## [RECORDS FOR THIS EXERCISE]
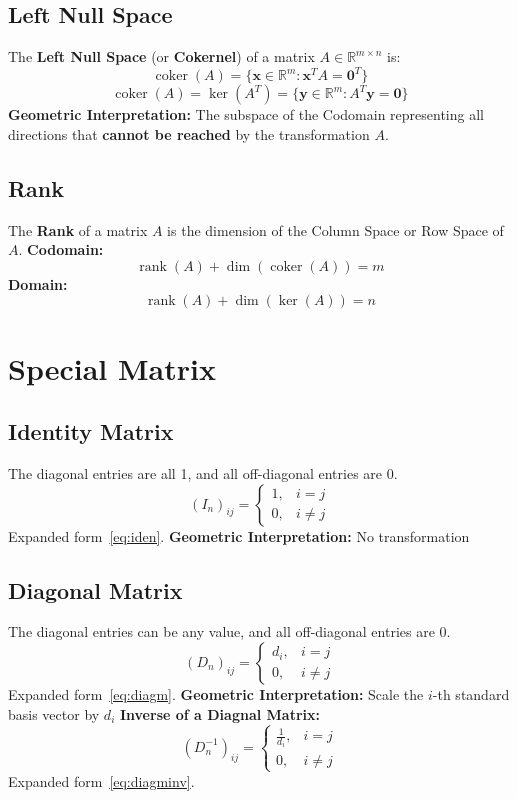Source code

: \documentclass{article}
\begin{document}
\subsection{Left Null Space}
The \textbf{Left Null Space} (or \textbf{Cokernel}) of a matrix $A \in \mathbb{R}^{m \times n}$ is:
\[
    \operatorname{coker}(A) = \{ \mathbf{x} \in \mathbb{R}^m : \mathbf{x}^T A = \mathbf{0}^T \}
\]
\[
    \operatorname{coker}(A) = \ker(A^T) = \{ \mathbf{y} \in \mathbb{R}^m : A^T \mathbf{y} = \mathbf{0} \}
\]
\textbf{Geometric Interpretation:} The subspace of the Codomain representing all directions that \textbf{cannot be reached} by the transformation $A$.

\subsection{Rank}
The \textbf{Rank} of a matrix $A$ is the dimension of the Column Space or Row Space of $A$.
\newline
\textbf{Codomain:}
\[
    \operatorname{rank}(A) + \dim(\operatorname{coker}(A)) = m
\]
\textbf{Domain:}
\[
    \operatorname{rank}(A) + \dim(\ker(A)) = n
\]


\newpage
\section{Special Matrix}

\subsection{Identity Matrix}
The diagonal entries are all 1, and all off-diagonal entries are 0.
\[
    (I_n)_{ij} =
    \begin{cases}
        1, & i = j \\
        0, & i \neq j
    \end{cases}
\]
Expanded form~\ref{eq:iden}.
\newline
\textbf{Geometric Interpretation:} No transformation

\subsection{Diagonal Matrix}
The diagonal entries can be any value, and all off-diagonal entries are 0.
\[
    (D_n)_{ij} =
    \begin{cases}
        d_i, & i = j \\
        0, & i \neq j
    \end{cases}
\]
Expanded form~\ref{eq:diagm}.
\newline
\textbf{Geometric Interpretation:} Scale the $i$-th standard basis vector by $d_i$
\newline
\textbf{Inverse of a Diagnal Matrix:}
\[
    (D_n^{-1})_{ij} =
    \begin{cases}
        \frac{1}{d_i}, & i = j \\
        0, & i \neq j
    \end{cases}
\]
Expanded form~\ref{eq:diagminv}.
\end{document}
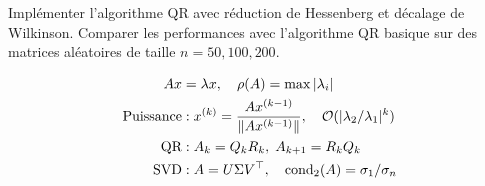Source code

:\begin{exercice}
Impl\'ementer l'algorithme QR avec r\'eduction de Hessenberg et d\'ecalage de Wilkinson. Comparer les performances avec l'algorithme QR basique sur des matrices al\'eatoires de taille $n=50,100,200$.
\end{exercice}

\begin{formules}
\begin{align*}
Ax &= \lambda x, \quad \rho(A)=\max|\lambda_i| \\
\text{Puissance} &: x^{(k)}=\frac{Ax^{(k-1)}}{\|Ax^{(k-1)}\|}, \quad \BigO(|\lambda_2/\lambda_1|^k) \\
\text{QR} &: A_k=Q_kR_k,\; A_{k+1}=R_kQ_k \\
\text{SVD} &: A=U\Sigma V^\top, \quad \cond_2(A)=\sigma_1/\sigma_n
\end{align*}
\end{formules}
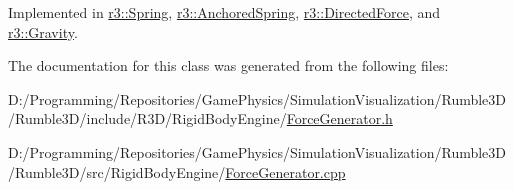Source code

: Implemented in \mbox{\hyperlink{classr3_1_1_spring_ab2b8d52c2a2d838b939290b29320bf66}{r3\+::\+Spring}}, \mbox{\hyperlink{classr3_1_1_anchored_spring_a56aaf13c1f89f2b45b6cb95bf16a2300}{r3\+::\+Anchored\+Spring}}, \mbox{\hyperlink{classr3_1_1_directed_force_a13dc064fe26dabe6c2803f027079e26b}{r3\+::\+Directed\+Force}}, and \mbox{\hyperlink{classr3_1_1_gravity_ae1d29cae93289b8063d8833a7107ae64}{r3\+::\+Gravity}}.



The documentation for this class was generated from the following files\+:\begin{DoxyCompactItemize}
\item 
D\+:/\+Programming/\+Repositories/\+Game\+Physics/\+Simulation\+Visualization/\+Rumble3\+D/\+Rumble3\+D/include/\+R3\+D/\+Rigid\+Body\+Engine/\mbox{\hyperlink{_force_generator_8h}{Force\+Generator.\+h}}\item 
D\+:/\+Programming/\+Repositories/\+Game\+Physics/\+Simulation\+Visualization/\+Rumble3\+D/\+Rumble3\+D/src/\+Rigid\+Body\+Engine/\mbox{\hyperlink{_force_generator_8cpp}{Force\+Generator.\+cpp}}\end{DoxyCompactItemize}
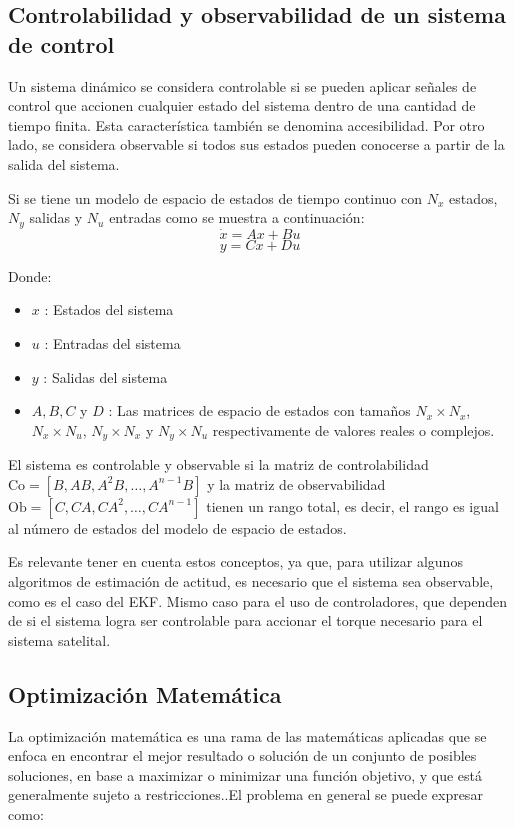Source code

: \subsection{Controlabilidad y observabilidad de un sistema de control}

Un sistema dinámico se considera controlable si se pueden aplicar señales de control que accionen cualquier estado del sistema dentro de una cantidad de tiempo finita. Esta característica también se denomina accesibilidad. Por otro lado, se considera observable si todos sus estados pueden conocerse a partir de la salida del sistema.

Si se tiene un modelo de espacio de estados de tiempo continuo con \( N_x \) estados, \( N_y \) salidas y \( N_u \) entradas como se muestra a continuación:
\[
	\dot{x} = Ax + Bu
\]
\[
	y = Cx + Du
\]

Donde:
\begin{itemize}
	\item \( x \) : Estados del sistema
	\item \( u \) : Entradas del sistema
	\item \( y \) : Salidas del sistema
	\item \( A, B, C \) y \( D \) : Las matrices de espacio de estados con tamaños \( N_x \times N_x \), \( N_x \times N_u \), \( N_y \times N_x \) y \( N_y \times N_u \) respectivamente de valores reales o complejos.
\end{itemize}

El sistema es controlable y observable si la matriz de controlabilidad $\text{Co} = [B, AB, A^2B, \ldots, A^{n-1}B]$ y la matriz de observabilidad $\text{Ob} = [C, CA, CA^2, \ldots, CA^{n-1}]$ tienen un rango total, es decir, el rango es igual al número de estados del modelo de espacio de estados.

Es relevante tener en cuenta estos conceptos, ya que, para utilizar algunos algoritmos de estimación de actitud, es necesario que el sistema sea observable, como es el caso del \gls{EKF}. Mismo caso para el uso de controladores, que dependen de si el sistema logra ser controlable para accionar el torque necesario para el sistema satelital.

\subsection{Optimización Matemática}

La optimización matemática es una rama de las matemáticas aplicadas que se enfoca en encontrar el mejor resultado o solución de un conjunto de posibles soluciones, en base a maximizar o minimizar una función objetivo, y que está generalmente sujeto a restricciones.\cite{ref30}.El problema en general se puede expresar como:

## [WHAT THE TASK ASKS]
Keep every word of the records exact as you write them out, but drop the pictures.

## [ANSWER TO THE PROBLEM]
Source code

: \documentclass{article}
\begin{document}
\subsection{Left Null Space}
The \textbf{Left Null Space} (or \textbf{Cokernel}) of a matrix $A \in \mathbb{R}^{m \times n}$ is:
\[
    \operatorname{coker}(A) = \{ \mathbf{x} \in \mathbb{R}^m : \mathbf{x}^T A = \mathbf{0}^T \}
\]
\[
    \operatorname{coker}(A) = \ker(A^T) = \{ \mathbf{y} \in \mathbb{R}^m : A^T \mathbf{y} = \mathbf{0} \}
\]
\textbf{Geometric Interpretation:} The subspace of the Codomain representing all directions that \textbf{cannot be reached} by the transformation $A$.

\subsection{Rank}
The \textbf{Rank} of a matrix $A$ is the dimension of the Column Space or Row Space of $A$.
\newline
\textbf{Codomain:}
\[
    \operatorname{rank}(A) + \dim(\operatorname{coker}(A)) = m
\]
\textbf{Domain:}
\[
    \operatorname{rank}(A) + \dim(\ker(A)) = n
\]


\newpage
\section{Special Matrix}

\subsection{Identity Matrix}
The diagonal entries are all 1, and all off-diagonal entries are 0.
\[
    (I_n)_{ij} =
    \begin{cases}
        1, & i = j \\
        0, & i \neq j
    \end{cases}
\]
Expanded form~\ref{eq:iden}.
\newline
\textbf{Geometric Interpretation:} No transformation

\subsection{Diagonal Matrix}
The diagonal entries can be any value, and all off-diagonal entries are 0.
\[
    (D_n)_{ij} =
    \begin{cases}
        d_i, & i = j \\
        0, & i \neq j
    \end{cases}
\]
Expanded form~\ref{eq:diagm}.
\newline
\textbf{Geometric Interpretation:} Scale the $i$-th standard basis vector by $d_i$
\newline
\textbf{Inverse of a Diagnal Matrix:}
\[
    (D_n^{-1})_{ij} =
    \begin{cases}
        \frac{1}{d_i}, & i = j \\
        0, & i \neq j
    \end{cases}
\]
Expanded form~\ref{eq:diagminv}.
\end{document}
Source code

:\begin{exercice}
Impl\'ementer l'algorithme QR avec r\'eduction de Hessenberg et d\'ecalage de Wilkinson. Comparer les performances avec l'algorithme QR basique sur des matrices al\'eatoires de taille $n=50,100,200$.
\end{exercice}

\begin{formules}
\begin{align*}
Ax &= \lambda x, \quad \rho(A)=\max|\lambda_i| \\
\text{Puissance} &: x^{(k)}=\frac{Ax^{(k-1)}}{\|Ax^{(k-1)}\|}, \quad \BigO(|\lambda_2/\lambda_1|^k) \\
\text{QR} &: A_k=Q_kR_k,\; A_{k+1}=R_kQ_k \\
\text{SVD} &: A=U\Sigma V^\top, \quad \cond_2(A)=\sigma_1/\sigma_n
\end{align*}
\end{formules}
Source code

: Implemented in \mbox{\hyperlink{classr3_1_1_spring_ab2b8d52c2a2d838b939290b29320bf66}{r3\+::\+Spring}}, \mbox{\hyperlink{classr3_1_1_anchored_spring_a56aaf13c1f89f2b45b6cb95bf16a2300}{r3\+::\+Anchored\+Spring}}, \mbox{\hyperlink{classr3_1_1_directed_force_a13dc064fe26dabe6c2803f027079e26b}{r3\+::\+Directed\+Force}}, and \mbox{\hyperlink{classr3_1_1_gravity_ae1d29cae93289b8063d8833a7107ae64}{r3\+::\+Gravity}}.



The documentation for this class was generated from the following files\+:\begin{DoxyCompactItemize}
\item 
D\+:/\+Programming/\+Repositories/\+Game\+Physics/\+Simulation\+Visualization/\+Rumble3\+D/\+Rumble3\+D/include/\+R3\+D/\+Rigid\+Body\+Engine/\mbox{\hyperlink{_force_generator_8h}{Force\+Generator.\+h}}\item 
D\+:/\+Programming/\+Repositories/\+Game\+Physics/\+Simulation\+Visualization/\+Rumble3\+D/\+Rumble3\+D/src/\+Rigid\+Body\+Engine/\mbox{\hyperlink{_force_generator_8cpp}{Force\+Generator.\+cpp}}\end{DoxyCompactItemize}
Source code

: \subsection{Controlabilidad y observabilidad de un sistema de control}

Un sistema dinámico se considera controlable si se pueden aplicar señales de control que accionen cualquier estado del sistema dentro de una cantidad de tiempo finita. Esta característica también se denomina accesibilidad. Por otro lado, se considera observable si todos sus estados pueden conocerse a partir de la salida del sistema.

Si se tiene un modelo de espacio de estados de tiempo continuo con \( N_x \) estados, \( N_y \) salidas y \( N_u \) entradas como se muestra a continuación:
\[
	\dot{x} = Ax + Bu
\]
\[
	y = Cx + Du
\]

Donde:
\begin{itemize}
	\item \( x \) : Estados del sistema
	\item \( u \) : Entradas del sistema
	\item \( y \) : Salidas del sistema
	\item \( A, B, C \) y \( D \) : Las matrices de espacio de estados con tamaños \( N_x \times N_x \), \( N_x \times N_u \), \( N_y \times N_x \) y \( N_y \times N_u \) respectivamente de valores reales o complejos.
\end{itemize}

El sistema es controlable y observable si la matriz de controlabilidad $\text{Co} = [B, AB, A^2B, \ldots, A^{n-1}B]$ y la matriz de observabilidad $\text{Ob} = [C, CA, CA^2, \ldots, CA^{n-1}]$ tienen un rango total, es decir, el rango es igual al número de estados del modelo de espacio de estados.

Es relevante tener en cuenta estos conceptos, ya que, para utilizar algunos algoritmos de estimación de actitud, es necesario que el sistema sea observable, como es el caso del \gls{EKF}. Mismo caso para el uso de controladores, que dependen de si el sistema logra ser controlable para accionar el torque necesario para el sistema satelital.

\subsection{Optimización Matemática}

La optimización matemática es una rama de las matemáticas aplicadas que se enfoca en encontrar el mejor resultado o solución de un conjunto de posibles soluciones, en base a maximizar o minimizar una función objetivo, y que está generalmente sujeto a restricciones.\cite{ref30}.El problema en general se puede expresar como:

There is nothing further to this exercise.